### Problem to work on
Which lines of the records contain "computationally"? Collect every one of them.

Saved data entries:

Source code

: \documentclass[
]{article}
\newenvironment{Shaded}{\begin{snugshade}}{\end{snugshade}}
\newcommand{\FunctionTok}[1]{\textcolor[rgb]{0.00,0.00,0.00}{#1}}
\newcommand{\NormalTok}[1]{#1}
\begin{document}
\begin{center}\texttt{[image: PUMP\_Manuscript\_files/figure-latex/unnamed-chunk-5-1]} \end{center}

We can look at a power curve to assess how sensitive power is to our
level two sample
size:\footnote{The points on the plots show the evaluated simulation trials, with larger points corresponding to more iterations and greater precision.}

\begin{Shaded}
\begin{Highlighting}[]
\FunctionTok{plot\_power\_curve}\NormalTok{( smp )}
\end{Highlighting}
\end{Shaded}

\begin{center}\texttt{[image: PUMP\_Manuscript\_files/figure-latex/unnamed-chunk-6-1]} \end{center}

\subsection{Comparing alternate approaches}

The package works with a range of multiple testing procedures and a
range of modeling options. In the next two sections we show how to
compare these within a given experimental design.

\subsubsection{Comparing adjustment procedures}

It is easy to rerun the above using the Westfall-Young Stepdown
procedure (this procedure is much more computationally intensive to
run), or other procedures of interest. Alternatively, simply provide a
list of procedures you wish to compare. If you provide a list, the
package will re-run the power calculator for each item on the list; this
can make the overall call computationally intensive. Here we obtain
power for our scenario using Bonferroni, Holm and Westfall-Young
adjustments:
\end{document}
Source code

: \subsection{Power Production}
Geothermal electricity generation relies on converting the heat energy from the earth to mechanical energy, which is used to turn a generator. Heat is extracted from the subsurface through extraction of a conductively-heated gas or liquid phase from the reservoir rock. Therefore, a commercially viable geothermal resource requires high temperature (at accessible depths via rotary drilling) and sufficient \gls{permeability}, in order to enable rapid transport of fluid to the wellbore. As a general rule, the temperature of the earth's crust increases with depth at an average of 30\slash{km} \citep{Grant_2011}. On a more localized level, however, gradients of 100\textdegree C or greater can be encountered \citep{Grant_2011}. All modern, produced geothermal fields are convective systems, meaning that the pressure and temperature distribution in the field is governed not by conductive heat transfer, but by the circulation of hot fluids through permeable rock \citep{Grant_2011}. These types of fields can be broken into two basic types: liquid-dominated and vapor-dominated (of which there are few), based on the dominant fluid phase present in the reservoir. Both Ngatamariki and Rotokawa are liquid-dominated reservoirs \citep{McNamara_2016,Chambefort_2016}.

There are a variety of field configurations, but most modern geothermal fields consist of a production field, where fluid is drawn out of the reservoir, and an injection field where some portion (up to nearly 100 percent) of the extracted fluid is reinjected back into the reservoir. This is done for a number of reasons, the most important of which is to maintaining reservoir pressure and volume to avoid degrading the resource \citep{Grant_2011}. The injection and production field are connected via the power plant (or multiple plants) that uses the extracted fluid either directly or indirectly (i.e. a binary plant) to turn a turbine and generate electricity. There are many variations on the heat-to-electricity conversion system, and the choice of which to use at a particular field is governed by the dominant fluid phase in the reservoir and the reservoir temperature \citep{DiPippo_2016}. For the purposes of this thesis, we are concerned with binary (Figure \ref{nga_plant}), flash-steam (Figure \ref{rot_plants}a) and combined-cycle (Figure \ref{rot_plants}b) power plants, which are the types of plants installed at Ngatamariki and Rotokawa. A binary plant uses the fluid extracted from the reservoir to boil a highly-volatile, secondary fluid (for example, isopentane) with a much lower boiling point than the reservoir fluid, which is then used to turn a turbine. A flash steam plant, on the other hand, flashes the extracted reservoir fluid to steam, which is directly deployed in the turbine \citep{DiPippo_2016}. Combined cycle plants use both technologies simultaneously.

### Reply
procedure (this procedure is much more computationally intensive to
can make the overall call computationally intensive. Here we obtain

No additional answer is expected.